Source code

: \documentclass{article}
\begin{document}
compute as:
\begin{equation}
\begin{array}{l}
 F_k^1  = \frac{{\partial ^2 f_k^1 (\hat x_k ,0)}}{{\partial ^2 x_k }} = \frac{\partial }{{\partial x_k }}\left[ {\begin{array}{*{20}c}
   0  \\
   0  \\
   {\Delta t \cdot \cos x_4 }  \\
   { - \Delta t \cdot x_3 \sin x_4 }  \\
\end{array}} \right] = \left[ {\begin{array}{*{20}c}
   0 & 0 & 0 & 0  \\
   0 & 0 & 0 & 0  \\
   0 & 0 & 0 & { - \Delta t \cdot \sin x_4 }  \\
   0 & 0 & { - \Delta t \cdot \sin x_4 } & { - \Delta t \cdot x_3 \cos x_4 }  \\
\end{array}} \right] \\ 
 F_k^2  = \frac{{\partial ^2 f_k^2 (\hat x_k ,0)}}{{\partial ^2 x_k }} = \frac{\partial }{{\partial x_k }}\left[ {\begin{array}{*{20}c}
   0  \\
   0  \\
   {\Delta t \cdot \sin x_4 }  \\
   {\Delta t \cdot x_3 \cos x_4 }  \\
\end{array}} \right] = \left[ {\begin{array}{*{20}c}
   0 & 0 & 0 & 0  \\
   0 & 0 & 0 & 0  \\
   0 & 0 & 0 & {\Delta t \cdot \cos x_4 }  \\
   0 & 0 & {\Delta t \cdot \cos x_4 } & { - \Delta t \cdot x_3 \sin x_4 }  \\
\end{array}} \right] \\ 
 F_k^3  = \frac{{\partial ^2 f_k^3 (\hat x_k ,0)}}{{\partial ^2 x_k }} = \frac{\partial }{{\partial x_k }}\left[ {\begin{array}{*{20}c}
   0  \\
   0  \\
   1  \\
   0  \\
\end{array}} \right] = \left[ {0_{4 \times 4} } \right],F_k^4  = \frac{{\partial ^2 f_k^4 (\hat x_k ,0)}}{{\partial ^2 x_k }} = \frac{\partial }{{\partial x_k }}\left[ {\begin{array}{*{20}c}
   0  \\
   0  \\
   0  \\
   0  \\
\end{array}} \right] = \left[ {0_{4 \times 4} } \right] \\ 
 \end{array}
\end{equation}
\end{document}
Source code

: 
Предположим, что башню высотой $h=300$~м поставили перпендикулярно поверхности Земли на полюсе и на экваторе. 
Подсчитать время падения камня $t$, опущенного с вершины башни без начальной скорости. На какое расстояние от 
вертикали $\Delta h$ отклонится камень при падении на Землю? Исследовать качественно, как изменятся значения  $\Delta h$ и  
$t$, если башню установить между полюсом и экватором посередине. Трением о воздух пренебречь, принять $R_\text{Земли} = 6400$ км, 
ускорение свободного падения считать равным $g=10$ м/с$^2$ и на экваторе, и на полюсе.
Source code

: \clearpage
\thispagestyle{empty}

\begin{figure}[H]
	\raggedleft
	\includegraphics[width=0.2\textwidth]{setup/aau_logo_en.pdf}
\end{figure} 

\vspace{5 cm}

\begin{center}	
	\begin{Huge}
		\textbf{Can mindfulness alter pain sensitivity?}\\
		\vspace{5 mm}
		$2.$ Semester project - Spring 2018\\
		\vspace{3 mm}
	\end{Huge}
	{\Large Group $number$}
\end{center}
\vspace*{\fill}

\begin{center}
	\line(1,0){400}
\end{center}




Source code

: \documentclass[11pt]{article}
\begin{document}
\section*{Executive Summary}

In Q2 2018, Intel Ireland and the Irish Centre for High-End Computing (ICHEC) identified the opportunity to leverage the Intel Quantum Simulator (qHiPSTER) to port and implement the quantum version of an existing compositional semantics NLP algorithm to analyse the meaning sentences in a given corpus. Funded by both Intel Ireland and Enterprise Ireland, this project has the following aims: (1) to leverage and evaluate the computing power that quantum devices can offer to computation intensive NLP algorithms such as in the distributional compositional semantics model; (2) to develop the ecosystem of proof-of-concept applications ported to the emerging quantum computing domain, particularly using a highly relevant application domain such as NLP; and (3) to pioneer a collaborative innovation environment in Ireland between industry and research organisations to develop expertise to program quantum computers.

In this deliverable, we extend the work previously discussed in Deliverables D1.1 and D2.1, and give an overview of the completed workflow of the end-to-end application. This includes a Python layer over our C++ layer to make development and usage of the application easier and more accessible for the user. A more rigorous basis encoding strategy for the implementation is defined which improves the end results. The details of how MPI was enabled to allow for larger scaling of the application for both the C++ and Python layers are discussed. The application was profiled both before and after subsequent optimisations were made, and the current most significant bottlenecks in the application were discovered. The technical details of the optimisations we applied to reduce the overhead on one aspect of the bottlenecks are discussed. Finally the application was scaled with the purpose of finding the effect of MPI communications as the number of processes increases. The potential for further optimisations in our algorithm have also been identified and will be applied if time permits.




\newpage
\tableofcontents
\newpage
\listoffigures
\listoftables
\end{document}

+--

How to complete this task>
Return all lines from the data that include the string "times".

Result for this exercise>
\end{array}} \right] = \left[ {0_{4 \times 4} } \right],F_k^4  = \frac{{\partial ^2 f_k^4 (\hat x_k ,0)}}{{\partial ^2 x_k }} = \frac{\partial }{{\partial x_k }}\left[ {\begin{array}{*{20}c}
\end{array}} \right] = \left[ {0_{4 \times 4} } \right] \\ 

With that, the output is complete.